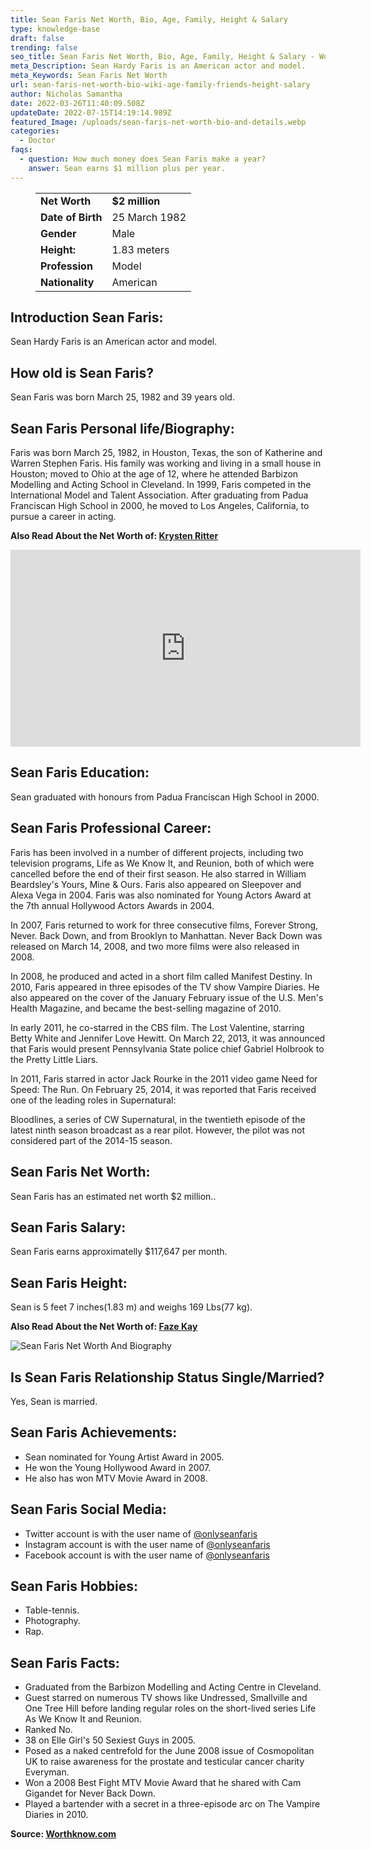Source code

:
 ```yaml
---
title: Sean Faris Net Worth, Bio, Age, Family, Height & Salary
type: knowledge-base
draft: false
trending: false
seo_title: Sean Faris Net Worth, Bio, Age, Family, Height & Salary - WorthKnow
meta_Description: Sean Hardy Faris is an American actor and model.
meta_Keywords: Sean Faris Net Worth
url: sean-faris-net-worth-bio-wiki-age-family-friends-height-salary
author: Nicholas Samantha
date: 2022-03-26T11:40:09.508Z
updateDate: 2022-07-15T14:19:14.989Z
featured_Image: /uploads/sean-faris-net-worth-bio-and-details.webp
categories:
  - Doctor
faqs:
  - question: How much money does Sean Faris make a year?
    answer: Sean earns $1 million plus per year.
---
```

<figure class="wp-block-table is-style-stripes">
  <table>
    <tbody>
      <tr>
        <td>
          <strong>Net Worth</strong>
        </td>
        <td>
          <strong>$2 million</strong>
        </td>
      </tr>
      <tr>
        <td>
          <strong>Date of Birth</strong>
        </td>
        <td>25 March 1982</td>
      </tr>
      <tr>
        <td>
          <strong>Gender</strong>
        </td>
        <td>Male</td>
      </tr>
      <tr>
        <td>
          <strong>Height:</strong>
        </td>
        <td>1.83 meters</td>
      </tr>
      <tr>
        <td>
          <strong>Profession</strong>
        </td>
        <td>Model</td>
      </tr>
      <tr>
        <td>
          <strong>Nationality</strong>
        </td>
        <td>American</td>
      </tr>
    </tbody>
  </table>
</figure>

## **Introduction Sean Faris:**

Sean Hardy Faris is an American actor and model.

## **How old is Sean Faris?**

Sean Faris was born March 25, 1982 and 39 years old.

## **Sean Faris Personal life/Biography:**

Faris was born March 25, 1982, in Houston, Texas, the son of Katherine and Warren Stephen Faris. His family was working and living in a small house in Houston; moved to Ohio at the age of 12, where he attended Barbizon Modelling and Acting School in Cleveland. In 1999, Faris competed in the International Model and Talent Association. After graduating from Padua Franciscan High School in 2000, he moved to Los Angeles, California, to pursue a career in acting.

**Also Read About the Net Worth of: <a href="https://worthknow.com/krysten-ritter-net-worth-bio-wiki-age-family-friends-height-salary/" target="_blank" rel="noopener">Krysten Ritter</a>**

<iframe width="560" height="315" src="https://www.youtube.com/embed/1rtzC_0mTw4" title="YouTube video player" frameborder="0" allow="accelerometer; autoplay; clipboard-write; encrypted-media; gyroscope; picture-in-picture" allowfullscreen></iframe>

## **Sean Faris Education:**

Sean graduated with honours from Padua Franciscan High School in 2000.

## **Sean Faris Professional Career:**

Faris has been involved in a number of different projects, including two television programs, Life as We Know It, and Reunion, both of which were cancelled before the end of their first season. He also starred in William Beardsley's Yours, Mine & Ours. Faris also appeared on Sleepover and Alexa Vega in 2004. Faris was also nominated for Young Actors Award at the 7th annual Hollywood Actors Awards in 2004.

In 2007, Faris returned to work for three consecutive films, Forever Strong, Never. Back Down, and from Brooklyn to Manhattan. Never Back Down was released on March 14, 2008, and two more films were also released in 2008.

In 2008, he produced and acted in a short film called Manifest Destiny. In 2010, Faris appeared in three episodes of the TV show Vampire Diaries. He also appeared on the cover of the January February issue of the U.S. Men's Health Magazine, and became the best-selling magazine of 2010.

In early 2011, he co-starred in the CBS film. The Lost Valentine, starring Betty White and Jennifer Love Hewitt. On March 22, 2013, it was announced that Faris would present Pennsylvania State police chief Gabriel Holbrook to the Pretty Little Liars.

In 2011, Faris starred in actor Jack Rourke in the 2011 video game Need for Speed: The Run. On February 25, 2014, it was reported that Faris received one of the leading roles in Supernatural:

Bloodlines, a series of CW Supernatural, in the twentieth episode of the latest ninth season broadcast as a rear pilot. However, the pilot was not considered part of the 2014-15 season.

## **Sean Faris Net Worth:**

Sean Faris has an estimated net worth $2 million..

## **Sean Faris Salary:**

Sean Faris earns approximatelly $117,647 per month.

## **Sean Faris Height:**

Sean is 5 feet 7 inches(1.83 m) and weighs 169 Lbs(77 kg).

**Also Read About the Net Worth of: <a href="https://worthknow.com/faze-kay-net-worth-bio-wiki-age-family-friends-height-salary/" target="_blank" rel="noopener">Faze Kay</a>**

![Sean Faris Net Worth And Biography](/uploads/sean-faris-net-worth.webp)

## **Is Sean Faris Relationship Status Single/Married?**

Yes, Sean is married.

## **Sean Faris Achievements:**

* Sean nominated for Young Artist Award in 2005.
* He won the Young Hollywood Award in 2007.
* He also has won MTV Movie Award in 2008.

## **Sean Faris Social Media:**

* Twitter account is with the user name of <a href="https://twitter.com/onlyseanfaris" target="_blank" rel="nofollow" rel="noopener">@onlyseanfaris</a>
* Instagram account is with the user name of <a href="https://www.instagram.com/i_am_seanfaris/" target="_blank" rel="nofollow" rel="noopener">@onlyseanfaris</a>
* Facebook account is with the user name of <a href="https://www.facebook.com/pages/category/Artist/Sean-Faris-388647037924911/" target="_blank" rel="nofollow" rel="noopener">@onlyseanfaris</a>

## **Sean Faris Hobbies:**

* Table-tennis.
* Photography.
* Rap.

## **Sean Faris Facts:**

* Graduated from the Barbizon Modelling and Acting Centre in Cleveland.
* Guest starred on numerous TV shows like Undressed, Smallville and One Tree Hill before landing regular roles on the short-lived series Life As We Know It and Reunion.
* Ranked No.
* 38 on Elle Girl's 50 Sexiest Guys in 2005.
* Posed as a naked centrefold for the June 2008 issue of Cosmopolitan UK to raise awareness for the prostate and testicular cancer charity Everyman.
* Won a 2008 Best Fight MTV Movie Award that he shared with Cam Gigandet for Never Back Down.
* Played a bartender with a secret in a three-episode arc on The Vampire Diaries in 2010.

**Source: <a href="https://worthknow.com/" target="_blank" rel="noopener">Worthknow.com</a>**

- - - - - - -

Required work
Reproduce all lines from the records above that include the word "with".

Solution to the problem
Sean graduated with honours from Padua Franciscan High School in 2000.
* Twitter account is with the user name of <a href="https://twitter.com/onlyseanfaris" target="_blank" rel="nofollow" rel="noopener">@onlyseanfaris</a>
* Instagram account is with the user name of <a href="https://www.instagram.com/i_am_seanfaris/" target="_blank" rel="nofollow" rel="noopener">@onlyseanfaris</a>
* Facebook account is with the user name of <a href="https://www.facebook.com/pages/category/Artist/Sean-Faris-388647037924911/" target="_blank" rel="nofollow" rel="noopener">@onlyseanfaris</a>
* Won a 2008 Best Fight MTV Movie Award that he shared with Cam Gigandet for Never Back Down.
* Played a bartender with a secret in a three-episode arc on The Vampire Diaries in 2010.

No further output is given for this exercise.